COAST Guard Redcliffe ’s primary rescue vessel is back in the water and keeping people safe in and around Moreton
Bay, with a pair of brand-new Mercury 300hp Verados providing the power. The boat, a 9.8m Kevlacat best known as RSL Redcliffe, is in great shape having undergone a $200,000 refresh that included an upgrade to its vital communication equipment, a rewiring of its electrical system, improved electronics and new paint.
Troy Wood from Brisbane Marine has been looking after the engine needs of Coast Guard Redcliffe for three years and oversaw the new engine upgrade. “It was a straight swap, replacing two older Verados with two brand-new ones,” Troy said. “Everyone’s been very happy with the way the Verados have been performing, so when it came time to upgrade, it was a pretty simple decision.
“The volunteers at Redcliffe – in fact all the coast guard volunteers – do a fantastic job, so we’re more than happy to help, and I know the Verados are going to give them the reliability, control and power they need to do their job.” About half the money for the refurbishment of RSL Redcliffe came from the Federal Government, so the
Prime Minister was invited to attend the re-launch ceremony. Mr Turnbull praised all Coast Guard Redcliffe volunteers for their dedication and professionalism, and also applauded the local community for its ongoing support of the organisation.

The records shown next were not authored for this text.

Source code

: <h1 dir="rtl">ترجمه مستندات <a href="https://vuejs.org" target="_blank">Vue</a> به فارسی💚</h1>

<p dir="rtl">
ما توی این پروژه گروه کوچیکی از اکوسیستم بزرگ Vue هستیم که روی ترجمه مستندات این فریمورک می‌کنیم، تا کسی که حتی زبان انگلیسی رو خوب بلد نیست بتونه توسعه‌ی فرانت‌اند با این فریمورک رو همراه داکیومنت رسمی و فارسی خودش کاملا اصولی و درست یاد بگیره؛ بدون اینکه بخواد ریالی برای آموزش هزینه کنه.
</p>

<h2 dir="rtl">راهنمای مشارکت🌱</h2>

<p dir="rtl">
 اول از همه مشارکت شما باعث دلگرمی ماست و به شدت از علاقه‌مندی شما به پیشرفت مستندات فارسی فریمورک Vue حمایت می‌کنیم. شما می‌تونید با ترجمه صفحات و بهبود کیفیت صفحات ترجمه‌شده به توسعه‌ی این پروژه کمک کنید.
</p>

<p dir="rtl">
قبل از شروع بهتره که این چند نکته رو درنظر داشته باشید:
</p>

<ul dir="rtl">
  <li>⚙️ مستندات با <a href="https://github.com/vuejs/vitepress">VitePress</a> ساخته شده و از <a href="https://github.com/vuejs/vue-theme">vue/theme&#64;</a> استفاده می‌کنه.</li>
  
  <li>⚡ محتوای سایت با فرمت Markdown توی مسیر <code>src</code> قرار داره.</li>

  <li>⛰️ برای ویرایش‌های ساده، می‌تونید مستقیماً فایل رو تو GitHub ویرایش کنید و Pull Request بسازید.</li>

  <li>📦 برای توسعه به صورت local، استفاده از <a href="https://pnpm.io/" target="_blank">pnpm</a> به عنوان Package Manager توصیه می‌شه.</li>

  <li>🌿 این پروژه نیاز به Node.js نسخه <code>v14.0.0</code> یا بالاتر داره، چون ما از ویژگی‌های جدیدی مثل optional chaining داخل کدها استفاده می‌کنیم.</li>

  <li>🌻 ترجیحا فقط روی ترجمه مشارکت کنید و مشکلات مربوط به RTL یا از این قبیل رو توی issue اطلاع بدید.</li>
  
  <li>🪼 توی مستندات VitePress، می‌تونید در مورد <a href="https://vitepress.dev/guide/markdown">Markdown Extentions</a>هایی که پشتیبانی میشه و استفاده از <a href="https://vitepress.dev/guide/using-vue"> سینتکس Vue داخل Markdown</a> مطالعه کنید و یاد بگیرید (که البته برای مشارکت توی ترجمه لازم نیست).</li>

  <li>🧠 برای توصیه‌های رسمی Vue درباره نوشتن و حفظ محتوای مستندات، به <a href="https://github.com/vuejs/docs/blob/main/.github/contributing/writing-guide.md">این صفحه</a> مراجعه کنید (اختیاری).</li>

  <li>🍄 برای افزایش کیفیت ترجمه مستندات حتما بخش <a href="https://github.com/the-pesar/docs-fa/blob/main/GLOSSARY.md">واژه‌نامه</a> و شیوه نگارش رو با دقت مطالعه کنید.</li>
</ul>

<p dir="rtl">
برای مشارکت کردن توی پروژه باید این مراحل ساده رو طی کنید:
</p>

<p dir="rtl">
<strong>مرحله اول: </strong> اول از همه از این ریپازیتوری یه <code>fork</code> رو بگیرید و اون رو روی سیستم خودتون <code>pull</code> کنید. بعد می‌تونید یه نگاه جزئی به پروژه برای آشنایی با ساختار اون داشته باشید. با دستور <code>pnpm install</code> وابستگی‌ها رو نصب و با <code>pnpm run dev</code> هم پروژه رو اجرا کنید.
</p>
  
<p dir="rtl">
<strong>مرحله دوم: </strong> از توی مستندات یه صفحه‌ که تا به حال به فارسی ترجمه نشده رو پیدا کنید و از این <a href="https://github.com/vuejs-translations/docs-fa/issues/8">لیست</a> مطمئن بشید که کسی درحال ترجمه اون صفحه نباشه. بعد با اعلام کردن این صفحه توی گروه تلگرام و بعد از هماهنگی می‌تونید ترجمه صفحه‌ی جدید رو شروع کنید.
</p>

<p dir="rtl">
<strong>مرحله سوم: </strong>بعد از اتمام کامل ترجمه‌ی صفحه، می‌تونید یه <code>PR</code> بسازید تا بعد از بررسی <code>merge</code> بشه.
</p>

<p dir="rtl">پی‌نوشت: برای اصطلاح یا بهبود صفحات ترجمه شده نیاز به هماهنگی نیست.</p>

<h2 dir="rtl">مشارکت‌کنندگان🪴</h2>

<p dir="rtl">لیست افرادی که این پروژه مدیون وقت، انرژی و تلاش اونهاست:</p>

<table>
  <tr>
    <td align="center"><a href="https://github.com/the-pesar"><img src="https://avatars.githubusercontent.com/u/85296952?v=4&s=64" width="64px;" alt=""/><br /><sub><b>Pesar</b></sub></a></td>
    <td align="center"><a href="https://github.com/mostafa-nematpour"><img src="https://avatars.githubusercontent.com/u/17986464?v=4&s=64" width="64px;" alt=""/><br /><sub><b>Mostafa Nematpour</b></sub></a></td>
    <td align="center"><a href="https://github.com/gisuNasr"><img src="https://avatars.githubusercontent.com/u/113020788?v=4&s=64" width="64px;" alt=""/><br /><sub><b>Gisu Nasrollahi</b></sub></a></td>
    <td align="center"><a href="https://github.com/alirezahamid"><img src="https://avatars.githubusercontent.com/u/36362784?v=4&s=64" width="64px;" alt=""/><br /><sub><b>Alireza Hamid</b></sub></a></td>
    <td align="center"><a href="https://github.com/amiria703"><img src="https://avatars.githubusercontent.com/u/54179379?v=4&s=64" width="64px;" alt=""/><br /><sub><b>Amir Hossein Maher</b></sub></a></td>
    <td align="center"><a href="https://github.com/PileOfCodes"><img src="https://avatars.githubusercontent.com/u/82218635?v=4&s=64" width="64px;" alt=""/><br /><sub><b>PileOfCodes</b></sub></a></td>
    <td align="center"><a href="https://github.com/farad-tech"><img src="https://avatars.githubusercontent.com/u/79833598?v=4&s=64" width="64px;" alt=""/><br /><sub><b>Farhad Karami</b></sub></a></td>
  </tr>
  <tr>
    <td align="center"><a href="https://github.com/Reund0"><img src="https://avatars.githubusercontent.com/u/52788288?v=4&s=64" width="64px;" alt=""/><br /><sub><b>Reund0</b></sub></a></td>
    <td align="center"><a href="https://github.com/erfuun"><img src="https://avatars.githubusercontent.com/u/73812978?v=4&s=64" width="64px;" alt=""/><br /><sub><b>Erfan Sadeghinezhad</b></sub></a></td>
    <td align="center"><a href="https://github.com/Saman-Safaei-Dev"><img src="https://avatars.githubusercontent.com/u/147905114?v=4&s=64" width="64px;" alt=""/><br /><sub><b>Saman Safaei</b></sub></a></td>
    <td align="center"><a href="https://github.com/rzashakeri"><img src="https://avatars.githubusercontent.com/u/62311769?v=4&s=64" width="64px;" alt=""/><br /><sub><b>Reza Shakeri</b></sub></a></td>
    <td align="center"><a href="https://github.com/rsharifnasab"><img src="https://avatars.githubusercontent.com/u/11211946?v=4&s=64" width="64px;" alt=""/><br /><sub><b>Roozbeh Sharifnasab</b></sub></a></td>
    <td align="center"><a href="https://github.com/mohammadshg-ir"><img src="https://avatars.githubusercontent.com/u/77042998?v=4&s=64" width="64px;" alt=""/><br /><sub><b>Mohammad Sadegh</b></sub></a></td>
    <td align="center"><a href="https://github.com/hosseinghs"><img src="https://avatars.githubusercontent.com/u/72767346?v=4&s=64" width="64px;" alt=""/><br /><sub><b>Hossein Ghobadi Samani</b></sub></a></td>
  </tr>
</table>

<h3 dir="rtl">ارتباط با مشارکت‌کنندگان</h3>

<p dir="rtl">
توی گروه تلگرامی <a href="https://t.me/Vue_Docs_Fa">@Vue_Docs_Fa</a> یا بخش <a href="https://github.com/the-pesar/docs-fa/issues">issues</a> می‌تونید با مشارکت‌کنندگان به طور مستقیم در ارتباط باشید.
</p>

For any rescue craft, dependability is obviously crucial, and Mercury Verado engines have a well-earned reputation for exceptional reliability. Made to handle bigger boats and bigger water, Verado engines are beefed up and better protected with a maintenance-free valve train, dual water inlets for consistent cooling and superior corrosion protection.
SmartCraft Digital Throttle & Shift provides instantaneous throttle response, and the Verado’s automotive-style power steering ensures the precision handling vital in rescue work. RSL Redcliffe has already conducted a number of successful rescues since its return to the water and will be there whenever boaties get into trouble.